◆ **WHAT THE EXERCISE ASKS**
A verbatim reproduction of the lines below, from the line containing "- **Connection**: Neon" through the line containing "- 24 flashcards", both ends included, is the whole required output.

◆ **EXCERPTED DATA**
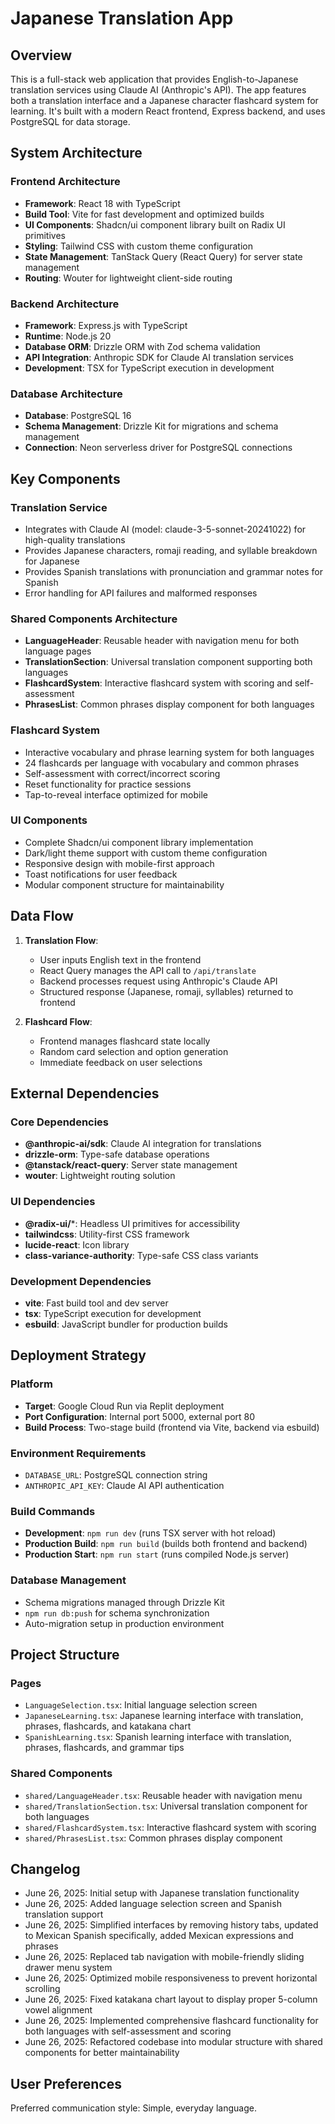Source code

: # Japanese Translation App

## Overview

This is a full-stack web application that provides English-to-Japanese translation services using Claude AI (Anthropic's API). The app features both a translation interface and a Japanese character flashcard system for learning. It's built with a modern React frontend, Express backend, and uses PostgreSQL for data storage.

## System Architecture

### Frontend Architecture
- **Framework**: React 18 with TypeScript
- **Build Tool**: Vite for fast development and optimized builds
- **UI Components**: Shadcn/ui component library built on Radix UI primitives
- **Styling**: Tailwind CSS with custom theme configuration
- **State Management**: TanStack Query (React Query) for server state management
- **Routing**: Wouter for lightweight client-side routing

### Backend Architecture
- **Framework**: Express.js with TypeScript
- **Runtime**: Node.js 20
- **Database ORM**: Drizzle ORM with Zod schema validation
- **API Integration**: Anthropic SDK for Claude AI translation services
- **Development**: TSX for TypeScript execution in development

### Database Architecture
- **Database**: PostgreSQL 16
- **Schema Management**: Drizzle Kit for migrations and schema management
- **Connection**: Neon serverless driver for PostgreSQL connections

## Key Components

### Translation Service
- Integrates with Claude AI (model: claude-3-5-sonnet-20241022) for high-quality translations
- Provides Japanese characters, romaji reading, and syllable breakdown for Japanese
- Provides Spanish translations with pronunciation and grammar notes for Spanish
- Error handling for API failures and malformed responses

### Shared Components Architecture
- **LanguageHeader**: Reusable header with navigation menu for both language pages
- **TranslationSection**: Universal translation component supporting both languages
- **FlashcardSystem**: Interactive flashcard system with scoring and self-assessment
- **PhrasesList**: Common phrases display component for both languages

### Flashcard System
- Interactive vocabulary and phrase learning system for both languages
- 24 flashcards per language with vocabulary and common phrases
- Self-assessment with correct/incorrect scoring
- Reset functionality for practice sessions
- Tap-to-reveal interface optimized for mobile

### UI Components
- Complete Shadcn/ui component library implementation
- Dark/light theme support with custom theme configuration
- Responsive design with mobile-first approach
- Toast notifications for user feedback
- Modular component structure for maintainability

## Data Flow

1. **Translation Flow**:
   - User inputs English text in the frontend
   - React Query manages the API call to `/api/translate`
   - Backend processes request using Anthropic's Claude API
   - Structured response (Japanese, romaji, syllables) returned to frontend

2. **Flashcard Flow**:
   - Frontend manages flashcard state locally
   - Random card selection and option generation
   - Immediate feedback on user selections

## External Dependencies

### Core Dependencies
- **@anthropic-ai/sdk**: Claude AI integration for translations
- **drizzle-orm**: Type-safe database operations
- **@tanstack/react-query**: Server state management
- **wouter**: Lightweight routing solution

### UI Dependencies
- **@radix-ui/***: Headless UI primitives for accessibility
- **tailwindcss**: Utility-first CSS framework
- **lucide-react**: Icon library
- **class-variance-authority**: Type-safe CSS class variants

### Development Dependencies
- **vite**: Fast build tool and dev server
- **tsx**: TypeScript execution for development
- **esbuild**: JavaScript bundler for production builds

## Deployment Strategy

### Platform
- **Target**: Google Cloud Run via Replit deployment
- **Port Configuration**: Internal port 5000, external port 80
- **Build Process**: Two-stage build (frontend via Vite, backend via esbuild)

### Environment Requirements
- `DATABASE_URL`: PostgreSQL connection string
- `ANTHROPIC_API_KEY`: Claude AI API authentication

### Build Commands
- **Development**: `npm run dev` (runs TSX server with hot reload)
- **Production Build**: `npm run build` (builds both frontend and backend)
- **Production Start**: `npm run start` (runs compiled Node.js server)

### Database Management
- Schema migrations managed through Drizzle Kit
- `npm run db:push` for schema synchronization
- Auto-migration setup in production environment

## Project Structure

### Pages
- `LanguageSelection.tsx`: Initial language selection screen
- `JapaneseLearning.tsx`: Japanese learning interface with translation, phrases, flashcards, and katakana chart
- `SpanishLearning.tsx`: Spanish learning interface with translation, phrases, flashcards, and grammar tips

### Shared Components
- `shared/LanguageHeader.tsx`: Reusable header with navigation menu
- `shared/TranslationSection.tsx`: Universal translation component for both languages
- `shared/FlashcardSystem.tsx`: Interactive flashcard system with scoring
- `shared/PhrasesList.tsx`: Common phrases display component

## Changelog

- June 26, 2025: Initial setup with Japanese translation functionality
- June 26, 2025: Added language selection screen and Spanish translation support
- June 26, 2025: Simplified interfaces by removing history tabs, updated to Mexican Spanish specifically, added Mexican expressions and phrases
- June 26, 2025: Replaced tab navigation with mobile-friendly sliding drawer menu system
- June 26, 2025: Optimized mobile responsiveness to prevent horizontal scrolling
- June 26, 2025: Fixed katakana chart layout to display proper 5-column vowel alignment
- June 26, 2025: Implemented comprehensive flashcard functionality for both languages with self-assessment and scoring
- June 26, 2025: Refactored codebase into modular structure with shared components for better maintainability

## User Preferences

Preferred communication style: Simple, everyday language.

◆ **ANSWER AREA**
- **Connection**: Neon serverless driver for PostgreSQL connections

## Key Components

### Translation Service
- Integrates with Claude AI (model: claude-3-5-sonnet-20241022) for high-quality translations
- Provides Japanese characters, romaji reading, and syllable breakdown for Japanese
- Provides Spanish translations with pronunciation and grammar notes for Spanish
- Error handling for API failures and malformed responses

### Shared Components Architecture
- **LanguageHeader**: Reusable header with navigation menu for both language pages
- **TranslationSection**: Universal translation component supporting both languages
- **FlashcardSystem**: Interactive flashcard system with scoring and self-assessment
- **PhrasesList**: Common phrases display component for both languages

### Flashcard System
- Interactive vocabulary and phrase learning system for both languages
- 24 flashcards per language with vocabulary and common phrases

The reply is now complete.